Christie Aides Imperiled Thousands in Bridge Jams, U.S. SaysBy and
Prosecutors accuse Kelly, Baroni of aiding in political plot
Kelly’s attorney set Monday to make closing pitch to jury
Closing arguments in the George Washington Bridge lane-closing trial began with a video image of a single, one-sentence e-mail that has come to define the scandal: “Time for some traffic problems in Fort Lee.”
Those words, written by Bridget Anne Kelly, former deputy chief of staff for New Jersey Governor Chris Christie, set in motion a plan that closed down access lanes to the bridge a month later, in September 2013, to punish the mayor of nearby Fort Lee by creating gridlock in his borough, Assistant U.S. Attorney Lee Cortes told jurors Friday.

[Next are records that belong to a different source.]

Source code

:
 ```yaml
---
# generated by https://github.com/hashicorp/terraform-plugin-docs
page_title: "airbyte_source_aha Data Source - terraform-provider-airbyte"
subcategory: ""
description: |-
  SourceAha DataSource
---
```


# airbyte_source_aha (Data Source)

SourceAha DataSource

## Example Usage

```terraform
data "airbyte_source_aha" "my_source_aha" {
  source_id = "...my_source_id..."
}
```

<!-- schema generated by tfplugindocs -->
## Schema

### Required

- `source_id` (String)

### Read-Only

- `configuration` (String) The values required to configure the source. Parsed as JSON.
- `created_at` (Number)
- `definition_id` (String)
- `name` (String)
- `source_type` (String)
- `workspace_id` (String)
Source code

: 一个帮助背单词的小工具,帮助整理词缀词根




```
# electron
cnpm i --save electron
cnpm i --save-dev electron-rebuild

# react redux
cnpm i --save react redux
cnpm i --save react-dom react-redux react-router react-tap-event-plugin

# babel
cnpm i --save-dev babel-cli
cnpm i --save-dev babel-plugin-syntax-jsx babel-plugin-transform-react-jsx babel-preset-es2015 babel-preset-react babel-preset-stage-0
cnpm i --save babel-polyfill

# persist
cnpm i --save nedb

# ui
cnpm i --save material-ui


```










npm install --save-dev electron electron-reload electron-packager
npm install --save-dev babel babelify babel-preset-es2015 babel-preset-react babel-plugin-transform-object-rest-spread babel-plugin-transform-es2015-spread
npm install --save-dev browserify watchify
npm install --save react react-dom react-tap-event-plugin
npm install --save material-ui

Kelly and other Christie aides had spent years wooing Democratic elected officials to endorse the 2013 re-election bid of Christie, a Republican, according to documents and testimony presented during the six-week trial. But when Kelly confirmed on August 12, 2013, that Fort Lee Mayor Mark Sokolich refused to support the governor, she sent the “traffic problems” e-mail the next day to David Wildstein, a Christie loyalist at Port Authority of New York & New Jersey, which runs the bridge, Cortes said.
Kelly and her co-defendant, Bill Baroni, a former deputy executive director at the agency, both testified that Wildstein tricked them into believing the lane closings were part of a legitimate traffic study. Cortes argued otherwise in a methodical summation that led jurors through a maze of testimony, e-mails and text messages.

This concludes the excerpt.